## Exercise details:
In your output, repeat each entry exactly and include no pictures.
═════ Record set ═════
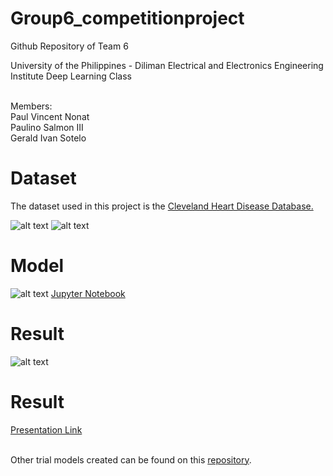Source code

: # Group6_competitionproject

Github Repository of Team 6

University of the Philippines - Diliman Electrical and Electronics Engineering Institute Deep Learning Class

<br> Members:
<br> Paul Vincent Nonat
<br> Paulino Salmon III
<br> Gerald Ivan Sotelo

# Dataset
The dataset used in this project is the 
[Cleveland Heart Disease Database.](http://archive.ics.uci.edu/ml/datasets/statlog+(heart))

![alt text](https://github.com/paul028/Group6_competitionproject/blob/master/data1.png)
![alt text](https://github.com/paul028/Group6_competitionproject/blob/master/data.png)

# Model
![alt text](https://github.com/paul028/Group6_competitionproject/blob/master/model.PNG)
[Jupyter Notebook](https://github.com/paul028/Group6_competitionproject/blob/master/model7.ipynb)
# Result

![alt text](https://github.com/paul028/Group6_competitionproject/blob/master/output.png)

# Result
[Presentation Link](https://docs.google.com/presentation/d/1Dod3dAaCxlER1MniDv-eGVfuJ_8eAOy8/edit#slide=id.p1)

<br> Other trial models created can be found on this [repository](https://github.com/paul028/MachineLearningWithaHeart).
═════
## Answer box:
Source code

: # Group6_competitionproject

Github Repository of Team 6

University of the Philippines - Diliman Electrical and Electronics Engineering Institute Deep Learning Class

<br> Members:
<br> Paul Vincent Nonat
<br> Paulino Salmon III
<br> Gerald Ivan Sotelo

# Dataset
The dataset used in this project is the 
[Cleveland Heart Disease Database.](http://archive.ics.uci.edu/ml/datasets/statlog+(heart))

![alt text](https://github.com/paul028/Group6_competitionproject/blob/master/data1.png)
![alt text](https://github.com/paul028/Group6_competitionproject/blob/master/data.png)

# Model
![alt text](https://github.com/paul028/Group6_competitionproject/blob/master/model.PNG)
[Jupyter Notebook](https://github.com/paul028/Group6_competitionproject/blob/master/model7.ipynb)
# Result

![alt text](https://github.com/paul028/Group6_competitionproject/blob/master/output.png)

# Result
[Presentation Link](https://docs.google.com/presentation/d/1Dod3dAaCxlER1MniDv-eGVfuJ_8eAOy8/edit#slide=id.p1)

<br> Other trial models created can be found on this [repository](https://github.com/paul028/MachineLearningWithaHeart).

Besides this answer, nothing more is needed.